=== Task ===
Write out every entry exactly as it stands.

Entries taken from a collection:
· · · · · · ·
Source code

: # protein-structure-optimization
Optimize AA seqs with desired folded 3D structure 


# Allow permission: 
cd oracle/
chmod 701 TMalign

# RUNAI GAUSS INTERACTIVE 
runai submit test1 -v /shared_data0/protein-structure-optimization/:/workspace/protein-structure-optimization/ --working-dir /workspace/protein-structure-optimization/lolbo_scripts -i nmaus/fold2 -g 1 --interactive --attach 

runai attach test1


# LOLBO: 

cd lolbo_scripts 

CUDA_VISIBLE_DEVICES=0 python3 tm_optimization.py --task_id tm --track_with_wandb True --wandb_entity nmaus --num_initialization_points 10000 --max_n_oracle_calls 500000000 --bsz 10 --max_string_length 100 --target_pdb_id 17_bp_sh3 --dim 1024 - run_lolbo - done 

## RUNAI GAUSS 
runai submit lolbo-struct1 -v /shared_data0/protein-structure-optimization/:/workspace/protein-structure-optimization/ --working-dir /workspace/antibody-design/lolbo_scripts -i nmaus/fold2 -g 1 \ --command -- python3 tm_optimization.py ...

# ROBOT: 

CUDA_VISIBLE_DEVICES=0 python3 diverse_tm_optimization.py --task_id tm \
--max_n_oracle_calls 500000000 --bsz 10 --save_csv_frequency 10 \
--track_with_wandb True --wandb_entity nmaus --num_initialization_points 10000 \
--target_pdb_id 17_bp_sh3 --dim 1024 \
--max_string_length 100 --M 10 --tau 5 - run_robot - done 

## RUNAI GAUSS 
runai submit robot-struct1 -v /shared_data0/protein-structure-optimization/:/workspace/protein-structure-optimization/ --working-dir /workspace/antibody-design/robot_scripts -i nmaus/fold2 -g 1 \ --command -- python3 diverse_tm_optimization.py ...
· · · · · · ·
=== Answer to this exercise ===
Source code

: # protein-structure-optimization
Optimize AA seqs with desired folded 3D structure 


# Allow permission: 
cd oracle/
chmod 701 TMalign

# RUNAI GAUSS INTERACTIVE 
runai submit test1 -v /shared_data0/protein-structure-optimization/:/workspace/protein-structure-optimization/ --working-dir /workspace/protein-structure-optimization/lolbo_scripts -i nmaus/fold2 -g 1 --interactive --attach 

runai attach test1


# LOLBO: 

cd lolbo_scripts 

CUDA_VISIBLE_DEVICES=0 python3 tm_optimization.py --task_id tm --track_with_wandb True --wandb_entity nmaus --num_initialization_points 10000 --max_n_oracle_calls 500000000 --bsz 10 --max_string_length 100 --target_pdb_id 17_bp_sh3 --dim 1024 - run_lolbo - done 

## RUNAI GAUSS 
runai submit lolbo-struct1 -v /shared_data0/protein-structure-optimization/:/workspace/protein-structure-optimization/ --working-dir /workspace/antibody-design/lolbo_scripts -i nmaus/fold2 -g 1 \ --command -- python3 tm_optimization.py ...

# ROBOT: 

CUDA_VISIBLE_DEVICES=0 python3 diverse_tm_optimization.py --task_id tm \
--max_n_oracle_calls 500000000 --bsz 10 --save_csv_frequency 10 \
--track_with_wandb True --wandb_entity nmaus --num_initialization_points 10000 \
--target_pdb_id 17_bp_sh3 --dim 1024 \
--max_string_length 100 --M 10 --tau 5 - run_robot - done 

## RUNAI GAUSS 
runai submit robot-struct1 -v /shared_data0/protein-structure-optimization/:/workspace/protein-structure-optimization/ --working-dir /workspace/antibody-design/robot_scripts -i nmaus/fold2 -g 1 \ --command -- python3 diverse_tm_optimization.py ...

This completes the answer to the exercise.